Your goal
How do the lines below between the ones holding "## Contact Information" and "## Professional Summary", inclusive, read? Give them again exactly, with no other lines.
[Opening Input for this task section]
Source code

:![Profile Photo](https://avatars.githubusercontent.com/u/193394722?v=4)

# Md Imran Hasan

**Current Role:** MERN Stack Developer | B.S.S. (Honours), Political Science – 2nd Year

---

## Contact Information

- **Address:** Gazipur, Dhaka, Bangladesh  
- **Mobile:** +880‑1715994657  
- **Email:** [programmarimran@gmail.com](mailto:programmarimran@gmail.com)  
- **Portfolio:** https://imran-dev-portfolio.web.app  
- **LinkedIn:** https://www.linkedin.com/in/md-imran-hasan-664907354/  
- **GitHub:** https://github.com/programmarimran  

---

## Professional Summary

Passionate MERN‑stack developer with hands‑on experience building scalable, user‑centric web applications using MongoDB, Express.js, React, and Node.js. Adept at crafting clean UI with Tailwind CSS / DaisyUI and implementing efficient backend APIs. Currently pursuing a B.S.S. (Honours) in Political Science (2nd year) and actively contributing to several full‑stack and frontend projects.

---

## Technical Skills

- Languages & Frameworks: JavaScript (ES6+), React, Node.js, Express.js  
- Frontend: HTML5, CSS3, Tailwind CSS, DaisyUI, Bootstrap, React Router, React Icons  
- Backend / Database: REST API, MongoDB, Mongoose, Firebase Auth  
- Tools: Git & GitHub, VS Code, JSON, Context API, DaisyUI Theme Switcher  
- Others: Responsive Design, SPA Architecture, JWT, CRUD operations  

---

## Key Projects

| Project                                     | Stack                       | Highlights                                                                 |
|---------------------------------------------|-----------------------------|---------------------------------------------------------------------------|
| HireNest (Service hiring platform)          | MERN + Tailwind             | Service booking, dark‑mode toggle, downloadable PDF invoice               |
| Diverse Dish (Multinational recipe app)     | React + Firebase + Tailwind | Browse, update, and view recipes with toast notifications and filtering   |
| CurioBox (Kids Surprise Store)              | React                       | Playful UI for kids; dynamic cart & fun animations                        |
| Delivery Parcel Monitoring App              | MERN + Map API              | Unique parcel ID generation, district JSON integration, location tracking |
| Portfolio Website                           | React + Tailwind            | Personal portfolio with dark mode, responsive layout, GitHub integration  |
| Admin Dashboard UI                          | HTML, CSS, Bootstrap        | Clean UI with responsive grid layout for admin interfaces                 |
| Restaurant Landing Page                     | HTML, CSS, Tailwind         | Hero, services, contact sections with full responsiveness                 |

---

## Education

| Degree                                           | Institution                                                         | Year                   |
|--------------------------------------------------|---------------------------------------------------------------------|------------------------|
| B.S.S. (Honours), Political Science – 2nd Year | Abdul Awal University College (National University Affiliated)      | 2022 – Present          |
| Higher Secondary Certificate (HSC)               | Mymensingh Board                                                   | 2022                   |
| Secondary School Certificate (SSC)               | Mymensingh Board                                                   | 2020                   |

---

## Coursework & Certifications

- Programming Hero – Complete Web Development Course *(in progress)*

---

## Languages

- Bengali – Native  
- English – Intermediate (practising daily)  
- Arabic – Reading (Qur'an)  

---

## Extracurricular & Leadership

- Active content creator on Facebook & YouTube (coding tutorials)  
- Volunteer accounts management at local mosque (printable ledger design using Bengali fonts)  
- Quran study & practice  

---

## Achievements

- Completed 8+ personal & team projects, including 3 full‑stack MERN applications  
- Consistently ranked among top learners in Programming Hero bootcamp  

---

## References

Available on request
[Closing Input for this task section]
Answer
## Contact Information

- **Address:** Gazipur, Dhaka, Bangladesh  
- **Mobile:** +880‑1715994657  
- **Email:** [programmarimran@gmail.com](mailto:programmarimran@gmail.com)  
- **Portfolio:** https://imran-dev-portfolio.web.app  
- **LinkedIn:** https://www.linkedin.com/in/md-imran-hasan-664907354/  
- **GitHub:** https://github.com/programmarimran  

---

## Professional Summary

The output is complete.